• _What the exercise asks_
Among the entries below, tally each line where the word "struct" appears and state only the total.

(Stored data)
————

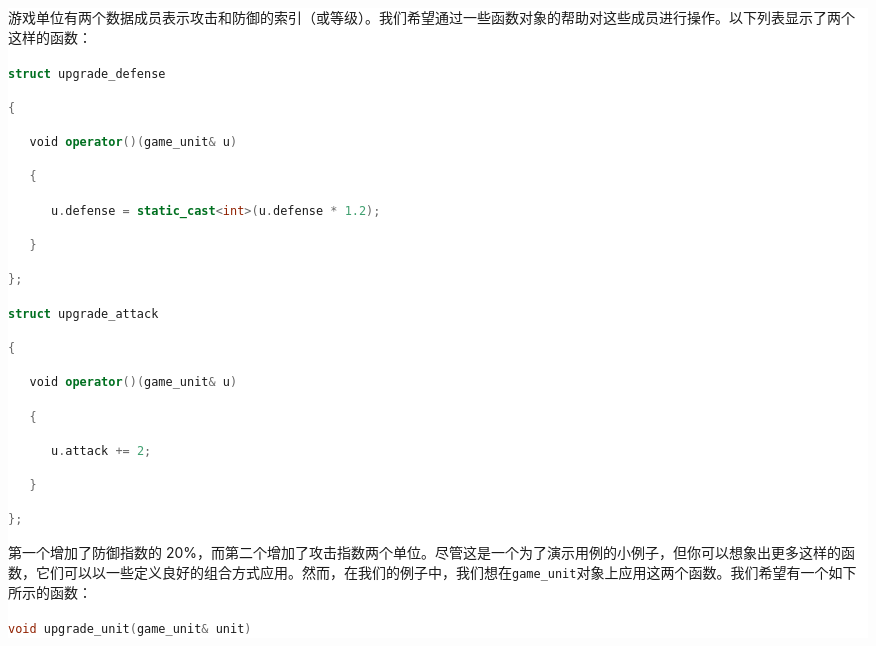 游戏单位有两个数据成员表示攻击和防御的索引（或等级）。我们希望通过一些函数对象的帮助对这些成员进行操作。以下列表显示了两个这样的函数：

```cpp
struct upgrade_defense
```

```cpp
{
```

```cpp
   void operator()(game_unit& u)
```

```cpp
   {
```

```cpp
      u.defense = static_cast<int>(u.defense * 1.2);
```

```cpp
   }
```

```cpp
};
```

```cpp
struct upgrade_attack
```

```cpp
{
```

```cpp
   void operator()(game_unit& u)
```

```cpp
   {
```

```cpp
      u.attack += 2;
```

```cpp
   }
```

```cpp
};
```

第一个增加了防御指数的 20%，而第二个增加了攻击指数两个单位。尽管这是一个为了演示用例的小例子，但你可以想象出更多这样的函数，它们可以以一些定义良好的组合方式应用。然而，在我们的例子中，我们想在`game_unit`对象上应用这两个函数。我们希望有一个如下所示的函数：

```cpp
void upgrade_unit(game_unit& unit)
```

————

• _Response to the exercise_
2